Can supervised deep learning architecture outperform autoencoders in building propensity score models for matching?
Purpose Propensity score matching is vital in epidemiological studies using observational data, yet its estimates relies on correct model-specification. This study assesses supervised deep learning models and unsupervised autoencoders for propensity score estimation, comparing them with traditional methods for bias and variance accuracy in treatment effect estimations.
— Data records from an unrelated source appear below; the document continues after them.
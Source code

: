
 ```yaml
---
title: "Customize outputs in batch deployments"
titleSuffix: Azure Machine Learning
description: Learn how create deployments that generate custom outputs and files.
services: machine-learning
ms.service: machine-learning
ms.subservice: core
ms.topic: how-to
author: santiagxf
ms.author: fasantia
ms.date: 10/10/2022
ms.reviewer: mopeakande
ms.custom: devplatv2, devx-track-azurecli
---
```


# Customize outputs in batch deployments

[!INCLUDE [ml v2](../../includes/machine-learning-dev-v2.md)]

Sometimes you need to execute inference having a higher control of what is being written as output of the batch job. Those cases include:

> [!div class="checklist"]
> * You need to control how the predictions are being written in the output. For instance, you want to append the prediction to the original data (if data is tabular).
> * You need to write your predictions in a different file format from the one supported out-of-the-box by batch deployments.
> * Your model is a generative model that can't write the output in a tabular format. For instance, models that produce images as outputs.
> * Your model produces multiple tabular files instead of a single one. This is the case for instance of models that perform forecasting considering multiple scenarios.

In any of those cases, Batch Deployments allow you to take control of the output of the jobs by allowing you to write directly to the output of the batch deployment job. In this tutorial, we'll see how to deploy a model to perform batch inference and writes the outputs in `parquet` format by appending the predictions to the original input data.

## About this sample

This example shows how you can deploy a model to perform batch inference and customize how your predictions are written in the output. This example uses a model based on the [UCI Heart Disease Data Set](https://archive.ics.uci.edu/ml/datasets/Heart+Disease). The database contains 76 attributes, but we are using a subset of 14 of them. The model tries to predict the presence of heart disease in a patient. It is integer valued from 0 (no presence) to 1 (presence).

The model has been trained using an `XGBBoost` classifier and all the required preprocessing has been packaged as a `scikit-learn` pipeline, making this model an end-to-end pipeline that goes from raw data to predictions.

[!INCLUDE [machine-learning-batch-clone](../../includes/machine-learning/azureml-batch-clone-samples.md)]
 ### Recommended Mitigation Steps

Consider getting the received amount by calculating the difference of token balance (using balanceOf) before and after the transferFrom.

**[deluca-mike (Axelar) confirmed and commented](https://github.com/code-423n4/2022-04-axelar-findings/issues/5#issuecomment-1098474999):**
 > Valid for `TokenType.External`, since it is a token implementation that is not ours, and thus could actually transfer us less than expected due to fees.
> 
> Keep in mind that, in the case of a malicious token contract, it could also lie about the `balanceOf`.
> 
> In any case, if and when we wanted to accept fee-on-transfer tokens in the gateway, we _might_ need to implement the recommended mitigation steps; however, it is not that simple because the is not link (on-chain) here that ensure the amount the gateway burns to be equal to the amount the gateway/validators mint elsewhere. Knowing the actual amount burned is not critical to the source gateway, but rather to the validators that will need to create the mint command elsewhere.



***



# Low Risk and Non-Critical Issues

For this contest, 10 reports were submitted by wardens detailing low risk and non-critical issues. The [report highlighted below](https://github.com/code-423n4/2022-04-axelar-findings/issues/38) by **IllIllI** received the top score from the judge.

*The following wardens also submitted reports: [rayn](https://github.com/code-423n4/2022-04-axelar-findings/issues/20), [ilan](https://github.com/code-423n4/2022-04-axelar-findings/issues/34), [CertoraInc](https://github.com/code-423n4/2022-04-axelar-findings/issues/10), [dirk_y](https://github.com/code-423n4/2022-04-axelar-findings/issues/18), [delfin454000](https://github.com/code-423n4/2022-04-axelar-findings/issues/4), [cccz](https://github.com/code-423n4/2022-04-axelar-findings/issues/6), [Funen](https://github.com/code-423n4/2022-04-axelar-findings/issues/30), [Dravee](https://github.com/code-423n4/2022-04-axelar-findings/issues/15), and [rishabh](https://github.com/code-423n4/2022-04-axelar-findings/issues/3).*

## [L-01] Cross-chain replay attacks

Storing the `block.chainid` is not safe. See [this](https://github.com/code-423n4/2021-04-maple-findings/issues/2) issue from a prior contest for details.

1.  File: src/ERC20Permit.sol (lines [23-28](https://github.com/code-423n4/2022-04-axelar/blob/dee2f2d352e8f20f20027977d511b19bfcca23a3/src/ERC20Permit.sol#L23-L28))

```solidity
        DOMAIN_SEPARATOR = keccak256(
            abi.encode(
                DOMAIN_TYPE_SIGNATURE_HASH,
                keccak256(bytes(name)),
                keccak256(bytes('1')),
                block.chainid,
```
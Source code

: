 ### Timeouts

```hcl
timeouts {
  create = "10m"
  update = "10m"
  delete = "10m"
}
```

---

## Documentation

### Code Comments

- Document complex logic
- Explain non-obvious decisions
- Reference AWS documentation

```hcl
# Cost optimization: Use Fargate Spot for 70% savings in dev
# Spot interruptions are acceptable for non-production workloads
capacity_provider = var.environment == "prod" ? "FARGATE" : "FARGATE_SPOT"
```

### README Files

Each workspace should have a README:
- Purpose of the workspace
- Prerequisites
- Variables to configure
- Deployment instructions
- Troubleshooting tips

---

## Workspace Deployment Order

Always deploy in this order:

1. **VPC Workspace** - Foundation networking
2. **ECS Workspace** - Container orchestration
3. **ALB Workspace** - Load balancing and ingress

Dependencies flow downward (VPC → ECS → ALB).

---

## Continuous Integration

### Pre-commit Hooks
Methods Utilizing a plasmode simulation based on the Right Heart Catheterization dataset, under a variety of settings, we evaluated (1) a supervised deep learning architecture and (2) an unsupervised autoencoder, alongside two traditional methods: logistic regression and a spline-based method in estimating propensity scores for matching. Performance metrics included bias, standard errors, and coverage probability. The analysis was also extended to real-world data, with estimates compared to those obtained via a double robust approach. Results The analysis revealed that supervised deep learning models outperformed unsupervised autoencoders in variance estimation while maintaining comparable levels of bias. These results were supported by analyses of real-world data, where the supervised model’s estimates closely matched those derived from conventional methods. Additionally, deep learning models performed well compared to traditional methods in settings where exposure was rare. Conclusion Supervised deep learning models hold promise in refining propensity score estimations in epidemiological research, offering nuanced confounder adjustment, especially in complex datasets. We endorse integrating supervised deep learning into epidemiological research and share reproducible codes for widespread use and methodological transparency.